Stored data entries
· · · · ·

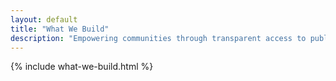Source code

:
 ```yaml
---
layout: default
title: "What We Build"
description: "Empowering communities through transparent access to public information"
---
```


{% include what-we-build.html %}
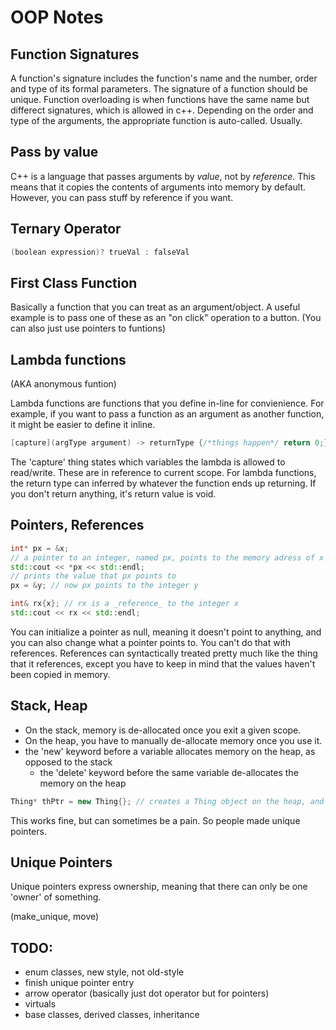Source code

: # OOP Notes

## Function Signatures

A function's signature includes the function's name and the number, order and type of its formal parameters.
The signature of a function should be unique. Function overloading is when functions have the same name but differect signatures, which is allowed in c++.
Depending on the order and type of the arguments, the appropriate function is auto-called. Usually.

## Pass by value

C++ is a language that passes arguments by _value_, not by _reference_. This means that it copies the contents of arguments into memory by default. However, you can pass stuff by reference if you want.

## Ternary Operator
```c++
(boolean expression)? trueVal : falseVal
```

## First Class Function

Basically a function that you can treat as an argument/object. A useful example is to pass one of these as an "on click" operation to a button.
(You can also just use pointers to funtions)

## Lambda functions

(AKA anonymous funtion)

Lambda functions are functions that you define in-line for convienience. For example, if you want to pass a function as an argument as another function, it might be easier to define it inline.

```c++
[capture](argType argument) -> returnType {/*things happen*/ return 0;}
```

The 'capture' thing states which variables the lambda is allowed to read/write. These are in reference to current scope.
For lambda functions, the return type can inferred by whatever the function ends up returning. If you don't return anything, it's return value is void.

## Pointers, References

```c++
int* px = &x;
// a pointer to an integer, named px, points to the memory adress of x
std::cout << *px << std::endl;
// prints the value that px points to
px = &y; // now px points to the integer y

int& rx{x}; // rx is a _reference_ to the integer x
std::cout << rx << std::endl;
```

You can initialize a pointer as null, meaning it doesn't point to anything, and you can also change what a pointer points to. You can't do that with references.
References can syntactically treated pretty much like the thing that it references, except you have to keep in mind that the values haven't been copied in memory.

## Stack, Heap

* On the stack, memory is de-allocated once you exit a given scope.
* On the heap, you have to manually de-allocate memory once you use it.
* the 'new' keyword before a variable allocates memory on the heap, as opposed to the stack
    * the 'delete' keyword before the same variable de-allocates the memory on the heap

```c++
Thing* thPtr = new Thing{}; // creates a Thing object on the heap, and now thPtr points to it
```

This works fine, but can sometimes be a pain. So people made unique pointers.

## Unique Pointers

Unique pointers express ownership, meaning that there can only be one 'owner' of something.

(make_unique, move) 

## TODO:
* enum classes, new style, not old-style
* finish unique pointer entry
* arrow operator (basically just dot operator but for pointers)
* virtuals
* base classes, derived classes, inheritance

· · · · ·

*TASK PROMPT*: Reproduce, word for word and in full, only the lines above that start at the line with "A function's signature" and run through the line with "you use it.", both ends included.

*WRITTEN RESPONSE*:
A function's signature includes the function's name and the number, order and type of its formal parameters.
The signature of a function should be unique. Function overloading is when functions have the same name but differect signatures, which is allowed in c++.
Depending on the order and type of the arguments, the appropriate function is auto-called. Usually.

## Pass by value

C++ is a language that passes arguments by _value_, not by _reference_. This means that it copies the contents of arguments into memory by default. However, you can pass stuff by reference if you want.

## Ternary Operator
```c++
(boolean expression)? trueVal : falseVal
```

## First Class Function

Basically a function that you can treat as an argument/object. A useful example is to pass one of these as an "on click" operation to a button.
(You can also just use pointers to funtions)

## Lambda functions

(AKA anonymous funtion)

Lambda functions are functions that you define in-line for convienience. For example, if you want to pass a function as an argument as another function, it might be easier to define it inline.

```c++
[capture](argType argument) -> returnType {/*things happen*/ return 0;}
```

The 'capture' thing states which variables the lambda is allowed to read/write. These are in reference to current scope.
For lambda functions, the return type can inferred by whatever the function ends up returning. If you don't return anything, it's return value is void.

## Pointers, References

```c++
int* px = &x;
// a pointer to an integer, named px, points to the memory adress of x
std::cout << *px << std::endl;
// prints the value that px points to
px = &y; // now px points to the integer y

int& rx{x}; // rx is a _reference_ to the integer x
std::cout << rx << std::endl;
```

You can initialize a pointer as null, meaning it doesn't point to anything, and you can also change what a pointer points to. You can't do that with references.
References can syntactically treated pretty much like the thing that it references, except you have to keep in mind that the values haven't been copied in memory.

## Stack, Heap

* On the stack, memory is de-allocated once you exit a given scope.
* On the heap, you have to manually de-allocate memory once you use it.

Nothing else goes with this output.